If the patient experiences a relapse, the prednisone dose can be increased to the pre-relapse level and then decreased gradually over four to eight weeks to the dose at which relapse occurred. Dr. Buttgereit noted that, within the context of these recommendations, it’s important for physicians and patients to participate in shared decision making and routinely discuss the goals of care, which most commonly focus on maximizing health-related quality of life.5,6
Next, Dr. Buttgereit discussed recent clinical trials demonstrating the effectiveness of interleukin (IL) 6 receptor inhibition in the treatment of PMR. These studies include the PMR-SPARE trial of tocilizumab, the SEMAPHORE trial of tocilizumab and the SAPHYR trial of sarilumab.7–9 Although the PMR-SPARE and SEMAPOHORE trials demonstrated positive results for tocilizumab, the SAPHYR trial may be more familiar to rheumatologists in the U.S. because its findings influenced the 2023 U.S. Food & Drug Administration’s approval of sarilumab for the treatment of patients with PMR for whom glucocorticoids have proved inadequate or who cannot tolerate glucocorticoid tapering.10
The SAPHYR trial enrolled 118 patients with PMR, all of whom had:9 1) at least one episode of disease flare during glucocorticoid tapering (at a dose of ≥7.5 mg of prednisone per day) within 12 weeks of screening, and 2) a history of at least eight weeks of glucocorticoid treatment. the investigators randomly assigned patients to receive 200 mg of sarilumab twice per month over 52 weeks plus a 14-week prednisone taper or placebo plus a 52-week prednisone taper.

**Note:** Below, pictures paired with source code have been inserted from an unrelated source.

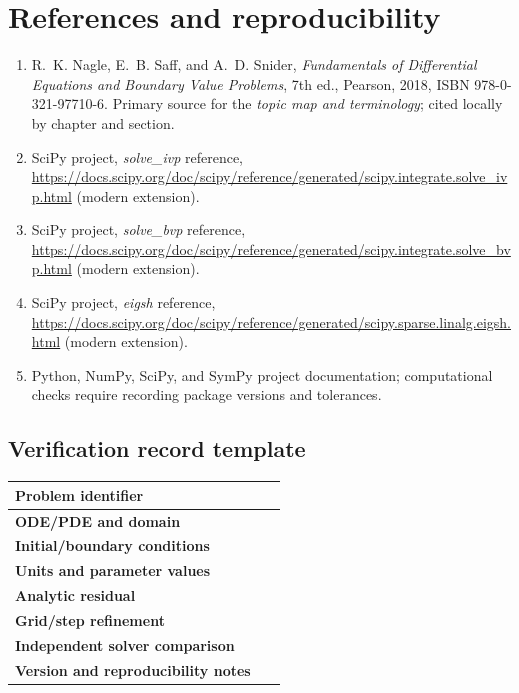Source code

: \documentclass[11pt,letterpaper,oneside]{report}
\theoremstyle{definition}\newtheorem{definition}[theorem]{Definition}
\theoremstyle{remark}\newtheorem{remark}[theorem]{Remark}
\begin{document}
\appendix
\chapter{References and reproducibility}
\begin{enumerate}
\item R.~K. Nagle, E.~B. Saff, and A.~D. Snider, \emph{Fundamentals of Differential Equations and Boundary Value Problems}, 7th ed., Pearson, 2018, ISBN 978-0-321-97710-6. Primary source for the \emph{topic map and terminology}; cited locally by chapter and section.
\item SciPy project, \emph{solve\_ivp} reference, \url{https://docs.scipy.org/doc/scipy/reference/generated/scipy.integrate.solve_ivp.html} (modern extension).
\item SciPy project, \emph{solve\_bvp} reference, \url{https://docs.scipy.org/doc/scipy/reference/generated/scipy.integrate.solve_bvp.html} (modern extension).
\item SciPy project, \emph{eigsh} reference, \url{https://docs.scipy.org/doc/scipy/reference/generated/scipy.sparse.linalg.eigsh.html} (modern extension).
\item Python, NumPy, SciPy, and SymPy project documentation; computational checks require recording package versions and tolerances.
\end{enumerate}
\section*{Verification record template}
\begin{tabularx}{\textwidth}{>{\bfseries}p{}X}\toprule
Problem identifier & \rule{0pt}{15pt}\ \\ \midrule
ODE/PDE and domain & \\[8pt]
Initial/boundary conditions & \\[8pt]
Units and parameter values & \\[8pt]
Analytic residual & \\ [8pt]
Grid/step refinement & \\ [8pt]
Independent solver comparison & \\ [8pt]
Version and reproducibility notes & \\ [8pt]\bottomrule
\end{tabularx}
\end{document}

The primary outcome at 52 weeks was sustained remission, defined as the absence of PMR signs/symptoms by week 12, sustained C-reactive protein (CRP) normalization, absence of disease flare and adherence to the prednisone taper from weeks 12 through 52. At week 52, sustained remission occurred in 28% of participants in the sarilumab group and in 10% in the placebo group; this significant difference held true even when ESR and CRP were removed from the analysis. The cumulative glucocorticoid dose at week 52 was lower in the sarilumab group than in the placebo group (777 mg vs. 2,044 mg, respectively). Fewer disease flares occurred after clinical remission at week 12 in the sarilumab group than in the placebo group (24% vs. 57%, respectively). Finally, patients treated with sarilumab had lower glucocorticoid toxicity index scores during 52 weeks (52.32 vs. 57.22) and larger mean improvement in disease activity score from baseline to week 52 (−15.57 vs. −10.27) than those receiving placebo.